Plain-text document sources:

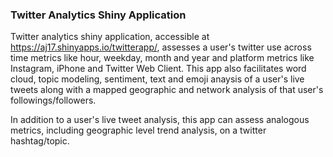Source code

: ### Twitter Analytics Shiny Application 

Twitter analytics shiny application, accessible at https://aj17.shinyapps.io/twitterapp/, assesses a user's twitter use across time metrics like hour, weekday, month and year and platform metrics like Instagram, iPhone and Twitter Web Client. This app also facilitates word cloud, topic modeling, sentiment, text and emoji anaysis of a user's live tweets along with a mapped geographic and network analysis of that user's followings/followers.

In addition to a user's live tweet analysis, this app can assess analogous metrics, including geographic level trend analysis, on a twitter hashtag/topic.

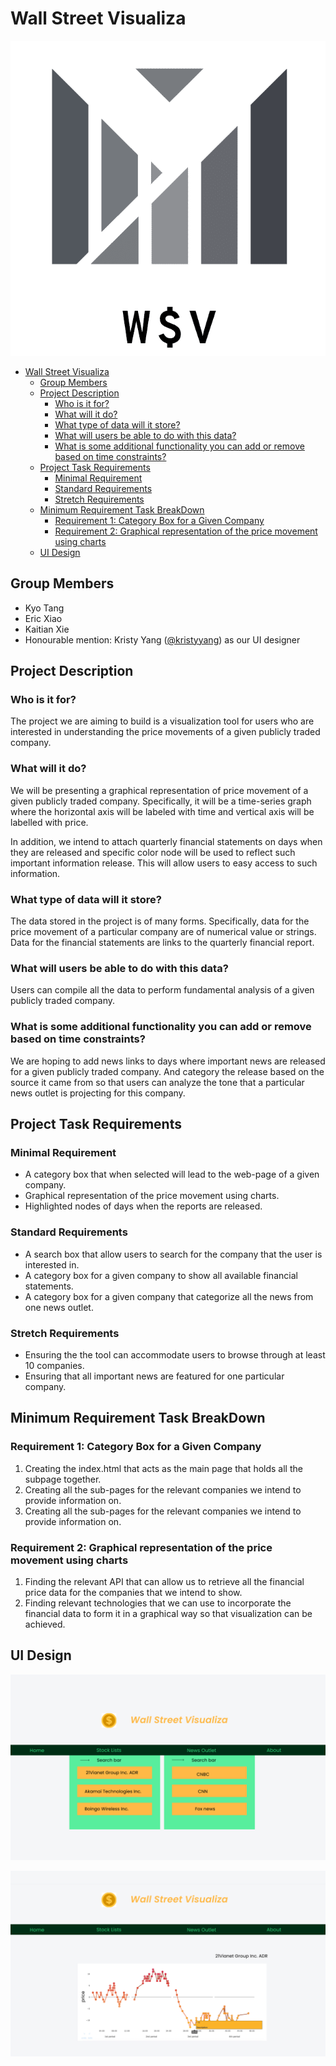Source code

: # Wall Street Visualiza

![logo](logo.png)

- [Wall Street Visualiza](#wall-street-visualiza)
  - [Group Members](#group-members)
  - [Project Description](#project-description)
    - [Who is it for?](#who-is-it-for)
    - [What will it do?](#what-will-it-do)
    - [What type of data will it store?](#what-type-of-data-will-it-store)
    - [What will users be able to do with this data?](#what-will-users-be-able-to-do-with-this-data)
    - [What is some additional functionality you can add or remove based on time constraints?](#what-is-some-additional-functionality-you-can-add-or-remove-based-on-time-constraints)
  - [Project Task Requirements](#project-task-requirements)
    - [Minimal Requirement](#minimal-requirement)
    - [Standard Requirements](#standard-requirements)
    - [Stretch Requirements](#stretch-requirements)
  - [Minimum Requirement Task BreakDown](#minimum-requirement-task-breakdown)
    - [Requirement 1: Category Box for a Given Company](#requirement-1-category-box-for-a-given-company)
    - [Requirement 2: Graphical representation of the price movement using charts](#requirement-2-graphical-representation-of-the-price-movement-using-charts)
  - [UI Design](#ui-design)

## Group Members

- Kyo Tang
- Eric Xiao
- Kaitian Xie
- Honourable mention: Kristy Yang ([@kristyyang](https://github.com/kristyyang)) as our UI designer

## Project Description

### Who is it for?

The project we are aiming to build is a visualization tool for users who are interested in understanding the price movements of a given publicly traded company.

### What will it do?

We will be presenting a graphical representation of price movement of a given publicly traded company. Specifically, it will be a time-series graph where the horizontal axis will be labeled with time and vertical axis will be labelled with price.

In addition, we intend to attach quarterly financial statements on days when they are released and specific color node will be used to reflect such important information release. This will allow users to easy access to such information.

### What type of data will it store?

The data stored in the project is of many forms. Specifically, data for the price movement of a particular company are of numerical value or strings. Data for the financial statements are links to the quarterly financial report.

### What will users be able to do with this data?

Users can compile all the data to perform fundamental analysis of a given publicly traded company.

### What is some additional functionality you can add or remove based on time constraints?

We are hoping to add news links to days where important news are released for a given publicly traded company.  And category the release based on the source it came from so that users can analyze the tone that a particular news outlet is projecting for this company.

## Project Task Requirements

### Minimal Requirement

- A category box that when selected will lead to the web-page of a given company.
- Graphical representation of the price movement using charts.
- Highlighted nodes of days when the reports are released.

### Standard Requirements

- A search box that allow users to search for the company that the user is interested in.
- A category box for a given company to show all available financial statements.
- A category box for a given company that categorize all the news from one news outlet.

### Stretch Requirements

- Ensuring the the tool can accommodate users to browse through at least 10 companies.
- Ensuring that all important news are featured for one particular company.

## Minimum Requirement Task BreakDown

### Requirement 1: Category Box for a Given Company

1. Creating the index.html that acts as the main page that holds all the subpage together.
1. Creating all the sub-pages for the relevant companies we intend to provide information on.
1. Creating all the sub-pages for the relevant companies we intend to provide information on.

### Requirement 2: Graphical representation of the price movement using charts

1. Finding the relevant API that can allow us to retrieve all the financial price data for the companies that we intend to show.
1. Finding relevant technologies that we can use to incorporate the financial data to form it in a graphical way so that visualization can be achieved.

## UI Design

![UI 1](ui_1.png)

![UI 2](ui_2.png)
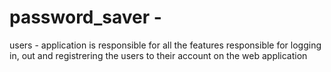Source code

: # password_saver -

users - application is responsible for all the features responsible for logging in, out and registrering the users to their account on the web application
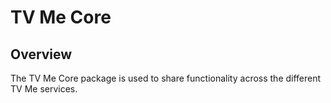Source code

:# TV Me Core

## Overview

The TV Me Core package is used to share functionality across the different TV Me services.
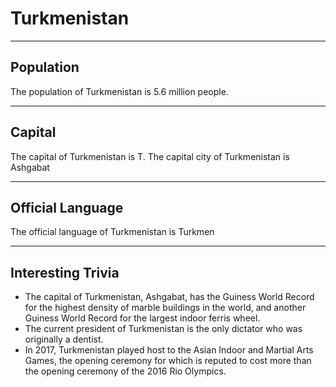 # Turkmenistan

---------------------------------------------

## Population

The population of Turkmenistan is 5.6 million people.

-----------------------------------------------

## Capital

The capital of Turkmenistan is T. The capital city of Turkmenistan is Ashgabat
 
 --------------------------------------------

## Official Language

The official language of Turkmenistan is Turkmen

------------------------------------------

## Interesting Trivia

* The capital of Turkmenistan, Ashgabat, has the Guiness World Record for the highest density of marble buildings in the world, and another Guiness World Record for the largest indoor ferris wheel.
* The current president of Turkmenistan is the only dictator who was originally a dentist.
* In 2017, Turkmenistan played host to the Asian Indoor and Martial Arts Games, the opening ceremony for which is reputed to cost more than the opening ceremony of the 2016 Rio Olympics.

YOUR OBJECTIVE: Write out, word for word, the lines from the first line of the entries through the one containing "- [What type", both included. Leave out the pictures.

WRITTEN REPLY:
Source code

: ### Twitter Analytics Shiny Application 

Twitter analytics shiny application, accessible at https://aj17.shinyapps.io/twitterapp/, assesses a user's twitter use across time metrics like hour, weekday, month and year and platform metrics like Instagram, iPhone and Twitter Web Client. This app also facilitates word cloud, topic modeling, sentiment, text and emoji anaysis of a user's live tweets along with a mapped geographic and network analysis of that user's followings/followers.

In addition to a user's live tweet analysis, this app can assess analogous metrics, including geographic level trend analysis, on a twitter hashtag/topic.

Source code

: # Wall Street Visualiza

![logo](logo.png)

- [Wall Street Visualiza](#wall-street-visualiza)
  - [Group Members](#group-members)
  - [Project Description](#project-description)
    - [Who is it for?](#who-is-it-for)
    - [What will it do?](#what-will-it-do)
    - [What type of data will it store?](#what-type-of-data-will-it-store)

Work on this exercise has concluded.